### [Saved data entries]
▽

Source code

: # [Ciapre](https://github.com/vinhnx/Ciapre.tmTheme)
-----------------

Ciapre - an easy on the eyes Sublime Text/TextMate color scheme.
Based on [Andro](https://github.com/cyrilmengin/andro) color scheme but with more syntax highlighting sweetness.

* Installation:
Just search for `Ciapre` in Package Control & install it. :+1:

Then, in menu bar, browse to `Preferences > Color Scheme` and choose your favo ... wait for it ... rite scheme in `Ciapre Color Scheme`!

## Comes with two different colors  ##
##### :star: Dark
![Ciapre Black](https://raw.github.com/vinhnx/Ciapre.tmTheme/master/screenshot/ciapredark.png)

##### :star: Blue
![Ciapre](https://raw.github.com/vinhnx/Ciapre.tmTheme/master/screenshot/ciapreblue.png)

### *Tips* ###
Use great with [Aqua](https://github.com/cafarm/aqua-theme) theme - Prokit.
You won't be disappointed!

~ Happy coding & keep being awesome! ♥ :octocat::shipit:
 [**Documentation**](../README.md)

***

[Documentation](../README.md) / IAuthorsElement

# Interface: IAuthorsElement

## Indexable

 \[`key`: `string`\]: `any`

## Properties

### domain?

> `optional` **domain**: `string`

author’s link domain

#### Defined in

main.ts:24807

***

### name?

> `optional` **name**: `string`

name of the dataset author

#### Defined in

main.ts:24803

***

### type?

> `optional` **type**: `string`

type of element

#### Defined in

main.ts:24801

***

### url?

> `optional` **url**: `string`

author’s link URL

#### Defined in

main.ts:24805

△

Output, please, only the lines running from the start of the entries through the line that contains "##### :star: Dark", including both of those lines.

### [Response to this exercise]
Source code

: # [Ciapre](https://github.com/vinhnx/Ciapre.tmTheme)
-----------------

Ciapre - an easy on the eyes Sublime Text/TextMate color scheme.
Based on [Andro](https://github.com/cyrilmengin/andro) color scheme but with more syntax highlighting sweetness.

* Installation:
Just search for `Ciapre` in Package Control & install it. :+1:

Then, in menu bar, browse to `Preferences > Color Scheme` and choose your favo ... wait for it ... rite scheme in `Ciapre Color Scheme`!

## Comes with two different colors  ##
##### :star: Dark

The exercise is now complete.